Roswell points to the Xerox 820-11 that preceded the IBM PC by one month. He said it created a stir in the industry until its repair record was documented. It failed about every 10 hours. “It worked worse than my senior project,” Roswell said.

While IBM actually predated its own successful 5150 with a 5100 in 1976, the $20,000 machine never caught on. It was programmable in Basic language, and the work could be saved on a tape, but its five-inch diagonal screen was hard on the eyes.

The 5150, with a $2,000 base price and a $4,000 tag when fully equipped, had memory expandable to 64K, displayed a crystal-clear screen, positioned the typing fingers in a more natural position, and, above all, offered repair parts and a real human voice when a customer called for technical assistance.

“IBM really did do it the best.

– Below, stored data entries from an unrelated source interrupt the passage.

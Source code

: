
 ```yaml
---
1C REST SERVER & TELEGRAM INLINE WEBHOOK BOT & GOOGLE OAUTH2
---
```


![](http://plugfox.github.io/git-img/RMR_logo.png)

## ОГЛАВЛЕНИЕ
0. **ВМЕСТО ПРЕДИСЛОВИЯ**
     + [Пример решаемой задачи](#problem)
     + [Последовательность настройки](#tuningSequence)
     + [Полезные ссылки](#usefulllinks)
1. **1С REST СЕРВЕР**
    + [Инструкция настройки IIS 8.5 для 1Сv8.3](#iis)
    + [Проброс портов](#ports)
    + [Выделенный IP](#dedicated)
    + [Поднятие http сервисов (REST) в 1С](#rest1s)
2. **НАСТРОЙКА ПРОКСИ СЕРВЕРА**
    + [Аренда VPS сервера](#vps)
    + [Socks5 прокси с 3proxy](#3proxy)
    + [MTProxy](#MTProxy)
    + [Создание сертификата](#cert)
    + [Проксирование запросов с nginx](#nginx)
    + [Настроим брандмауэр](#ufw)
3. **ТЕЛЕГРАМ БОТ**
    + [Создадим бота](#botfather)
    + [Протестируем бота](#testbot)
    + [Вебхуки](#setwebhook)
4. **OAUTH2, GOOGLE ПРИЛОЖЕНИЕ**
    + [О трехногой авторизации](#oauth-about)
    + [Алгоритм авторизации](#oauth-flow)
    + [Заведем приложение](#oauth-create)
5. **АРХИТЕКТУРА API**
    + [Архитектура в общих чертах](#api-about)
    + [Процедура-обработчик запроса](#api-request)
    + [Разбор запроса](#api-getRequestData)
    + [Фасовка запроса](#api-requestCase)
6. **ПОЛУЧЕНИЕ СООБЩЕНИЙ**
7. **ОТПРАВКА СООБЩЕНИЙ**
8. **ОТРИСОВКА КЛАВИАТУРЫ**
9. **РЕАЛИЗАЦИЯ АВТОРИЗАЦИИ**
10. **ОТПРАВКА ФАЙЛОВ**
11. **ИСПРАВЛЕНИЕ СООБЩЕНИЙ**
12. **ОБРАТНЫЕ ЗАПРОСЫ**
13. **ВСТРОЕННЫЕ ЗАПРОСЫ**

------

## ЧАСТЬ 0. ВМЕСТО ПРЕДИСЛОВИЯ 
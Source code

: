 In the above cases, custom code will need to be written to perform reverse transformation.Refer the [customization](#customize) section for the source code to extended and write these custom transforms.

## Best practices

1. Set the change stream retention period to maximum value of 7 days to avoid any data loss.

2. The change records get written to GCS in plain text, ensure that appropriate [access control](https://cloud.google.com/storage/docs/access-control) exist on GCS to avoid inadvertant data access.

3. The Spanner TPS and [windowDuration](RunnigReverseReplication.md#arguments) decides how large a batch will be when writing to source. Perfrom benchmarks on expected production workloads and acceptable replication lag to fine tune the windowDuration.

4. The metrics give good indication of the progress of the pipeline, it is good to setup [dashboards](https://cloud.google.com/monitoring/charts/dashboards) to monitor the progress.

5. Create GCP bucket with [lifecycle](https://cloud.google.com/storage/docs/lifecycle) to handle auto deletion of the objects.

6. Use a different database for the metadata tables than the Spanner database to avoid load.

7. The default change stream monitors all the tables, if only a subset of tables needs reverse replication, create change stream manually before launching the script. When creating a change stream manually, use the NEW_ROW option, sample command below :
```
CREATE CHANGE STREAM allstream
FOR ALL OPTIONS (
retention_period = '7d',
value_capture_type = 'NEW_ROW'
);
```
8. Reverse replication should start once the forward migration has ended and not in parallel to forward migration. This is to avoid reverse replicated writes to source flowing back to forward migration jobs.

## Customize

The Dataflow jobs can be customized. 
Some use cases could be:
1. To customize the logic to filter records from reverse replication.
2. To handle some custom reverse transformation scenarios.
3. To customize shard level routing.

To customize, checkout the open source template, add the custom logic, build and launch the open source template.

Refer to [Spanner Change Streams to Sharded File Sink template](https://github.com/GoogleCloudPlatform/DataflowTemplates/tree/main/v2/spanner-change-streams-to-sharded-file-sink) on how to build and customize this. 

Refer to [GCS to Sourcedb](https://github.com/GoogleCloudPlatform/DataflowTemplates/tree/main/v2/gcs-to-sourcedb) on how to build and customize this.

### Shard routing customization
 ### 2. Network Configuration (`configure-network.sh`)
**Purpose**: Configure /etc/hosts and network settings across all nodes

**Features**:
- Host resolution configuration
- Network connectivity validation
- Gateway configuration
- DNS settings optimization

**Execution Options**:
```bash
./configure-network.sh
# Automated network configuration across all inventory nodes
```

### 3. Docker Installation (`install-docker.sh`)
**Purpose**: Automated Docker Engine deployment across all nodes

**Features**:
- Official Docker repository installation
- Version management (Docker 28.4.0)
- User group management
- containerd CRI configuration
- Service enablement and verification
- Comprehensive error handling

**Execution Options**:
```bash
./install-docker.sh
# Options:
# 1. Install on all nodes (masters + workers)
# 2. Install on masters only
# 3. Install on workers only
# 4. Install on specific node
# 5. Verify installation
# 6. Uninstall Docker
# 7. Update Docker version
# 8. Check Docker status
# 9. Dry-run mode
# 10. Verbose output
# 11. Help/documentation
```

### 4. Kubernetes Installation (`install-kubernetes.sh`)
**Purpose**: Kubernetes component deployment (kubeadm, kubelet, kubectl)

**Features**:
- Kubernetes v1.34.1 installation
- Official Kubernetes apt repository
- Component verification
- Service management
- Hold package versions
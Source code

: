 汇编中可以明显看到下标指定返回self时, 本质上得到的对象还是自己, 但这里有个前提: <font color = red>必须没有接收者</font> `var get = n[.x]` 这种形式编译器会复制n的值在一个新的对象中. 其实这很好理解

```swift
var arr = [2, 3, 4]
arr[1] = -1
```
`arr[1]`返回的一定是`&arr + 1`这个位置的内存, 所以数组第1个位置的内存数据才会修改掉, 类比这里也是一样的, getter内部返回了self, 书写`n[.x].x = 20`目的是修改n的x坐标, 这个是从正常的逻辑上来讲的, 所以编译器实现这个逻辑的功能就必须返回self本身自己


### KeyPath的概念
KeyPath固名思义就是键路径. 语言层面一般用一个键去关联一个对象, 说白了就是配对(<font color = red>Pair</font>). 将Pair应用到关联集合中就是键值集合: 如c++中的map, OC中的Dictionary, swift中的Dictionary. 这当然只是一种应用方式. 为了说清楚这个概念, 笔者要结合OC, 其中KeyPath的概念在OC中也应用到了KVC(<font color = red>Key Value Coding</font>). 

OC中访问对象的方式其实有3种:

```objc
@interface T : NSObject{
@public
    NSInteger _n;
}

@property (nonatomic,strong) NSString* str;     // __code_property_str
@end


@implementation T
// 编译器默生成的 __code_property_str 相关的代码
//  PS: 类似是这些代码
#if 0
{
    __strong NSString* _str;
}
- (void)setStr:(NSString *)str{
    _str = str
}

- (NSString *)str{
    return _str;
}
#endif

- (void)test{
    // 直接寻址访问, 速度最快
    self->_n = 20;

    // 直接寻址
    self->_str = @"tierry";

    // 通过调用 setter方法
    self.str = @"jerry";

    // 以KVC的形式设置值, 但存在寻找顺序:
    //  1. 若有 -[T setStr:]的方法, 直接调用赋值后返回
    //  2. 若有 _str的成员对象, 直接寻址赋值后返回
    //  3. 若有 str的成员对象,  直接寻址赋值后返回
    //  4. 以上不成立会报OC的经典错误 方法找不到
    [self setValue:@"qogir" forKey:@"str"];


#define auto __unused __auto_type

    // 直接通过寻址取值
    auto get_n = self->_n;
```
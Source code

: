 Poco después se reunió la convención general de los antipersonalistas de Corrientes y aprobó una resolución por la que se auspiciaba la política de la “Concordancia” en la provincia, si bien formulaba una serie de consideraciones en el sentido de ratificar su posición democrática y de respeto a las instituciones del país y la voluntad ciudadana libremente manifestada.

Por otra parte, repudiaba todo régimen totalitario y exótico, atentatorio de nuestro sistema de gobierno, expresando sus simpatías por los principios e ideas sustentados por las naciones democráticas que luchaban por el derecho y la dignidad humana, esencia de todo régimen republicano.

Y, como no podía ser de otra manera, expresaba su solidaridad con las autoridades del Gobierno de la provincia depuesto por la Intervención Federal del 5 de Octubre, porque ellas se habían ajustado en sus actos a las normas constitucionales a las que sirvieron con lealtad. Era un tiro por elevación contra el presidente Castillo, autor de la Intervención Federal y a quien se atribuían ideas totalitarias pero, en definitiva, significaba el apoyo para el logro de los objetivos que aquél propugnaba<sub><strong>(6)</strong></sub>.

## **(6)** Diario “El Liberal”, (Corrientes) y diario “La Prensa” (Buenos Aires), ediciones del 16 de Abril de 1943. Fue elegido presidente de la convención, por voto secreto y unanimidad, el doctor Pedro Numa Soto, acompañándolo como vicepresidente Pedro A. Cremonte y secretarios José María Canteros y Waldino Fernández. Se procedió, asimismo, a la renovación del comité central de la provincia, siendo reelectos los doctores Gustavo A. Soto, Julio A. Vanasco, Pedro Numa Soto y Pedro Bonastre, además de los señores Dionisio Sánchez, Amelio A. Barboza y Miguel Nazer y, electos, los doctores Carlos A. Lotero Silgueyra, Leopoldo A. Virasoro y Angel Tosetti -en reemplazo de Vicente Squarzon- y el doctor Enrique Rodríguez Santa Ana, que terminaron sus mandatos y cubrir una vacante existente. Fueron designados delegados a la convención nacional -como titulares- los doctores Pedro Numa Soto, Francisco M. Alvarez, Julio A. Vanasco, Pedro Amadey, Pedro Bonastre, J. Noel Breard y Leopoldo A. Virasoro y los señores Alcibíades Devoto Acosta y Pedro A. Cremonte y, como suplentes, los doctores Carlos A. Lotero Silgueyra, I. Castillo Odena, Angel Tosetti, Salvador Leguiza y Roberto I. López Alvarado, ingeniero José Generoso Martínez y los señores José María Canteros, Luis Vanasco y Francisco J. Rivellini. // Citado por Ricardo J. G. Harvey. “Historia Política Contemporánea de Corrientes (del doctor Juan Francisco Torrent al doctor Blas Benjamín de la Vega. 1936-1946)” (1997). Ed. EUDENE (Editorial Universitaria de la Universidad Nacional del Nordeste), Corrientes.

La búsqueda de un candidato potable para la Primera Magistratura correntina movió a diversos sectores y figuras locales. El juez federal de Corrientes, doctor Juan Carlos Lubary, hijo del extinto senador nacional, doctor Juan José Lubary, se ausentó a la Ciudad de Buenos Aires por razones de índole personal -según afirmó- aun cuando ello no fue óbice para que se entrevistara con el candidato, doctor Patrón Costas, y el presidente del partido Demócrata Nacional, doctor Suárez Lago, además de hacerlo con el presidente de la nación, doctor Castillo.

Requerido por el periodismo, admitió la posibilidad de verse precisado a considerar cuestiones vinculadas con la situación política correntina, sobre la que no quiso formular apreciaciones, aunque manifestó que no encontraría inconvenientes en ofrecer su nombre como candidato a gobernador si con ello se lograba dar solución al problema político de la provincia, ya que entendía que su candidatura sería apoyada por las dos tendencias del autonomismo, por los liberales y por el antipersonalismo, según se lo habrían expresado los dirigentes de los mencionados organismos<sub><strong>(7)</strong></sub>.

IBM was a bigger company, but when they started the personal computer division, they separated it out and let the people do things right,” Roswell said. But because the company already was embroiled in an antitrust suit, it chose not to make the PC design proprietary; therefore, it was susceptible to clones. Compaq would soon move in and take dominance in the PC field, only to lose it to Dell.

Near his example of the IBM 5150, Roswell picks up the original IBM “Think” pad, a small tablet with information inside for replacement parts. He bought it for $3 from eBay.com. IBM would name its future laptops the “Think Pad.”

Apple v. IBM

Apple, meanwhile, could have won the battle, Roswell said, but the Apple II with its 80-column clear screen and upper and lower case letters was not a reliable computer. The Lisa, a $10,000 commercial machine that was the first to use a mouse, was rushed to market and didn’t find success until it was downsized into the Macintosh.

If IBM had any faults in its strategy for its PC, it was in marketing. While it distributed through the 200-plus Computerland franchises, it also had two product stores of its own — one on West Pratt Street in Baltimore where T. Rowe Price is today. However, it sold only IBM products.

Therefore, Roswell said, it sold $55 IBM cables, while other computer stores, like Computerland, sold identical cables for $10.

But even with its jump-start as an IBM distributor, Computerland was not destined to make it in the retail world. Within 10 years, most of the Computerland stores were closed except for two in Baltimore. Roswell said the competition was violating his store’s franchise agreement, and there was a disagreement over dividing up the territory.

So, 10 years ago, store No. 201 became SystemSource, which today offers training classes for clients as well as systems engineers to keep computers running at their customers’ sites, including Black & Decker and McCormick.

By the way, anyone can tour the Computer Museum by visiting the company’s Web site at www.syssrc.com. And if the boss isn’t watching, take a moment to walk down memory lane and play a game of Pong, one of the first computer games for the masses.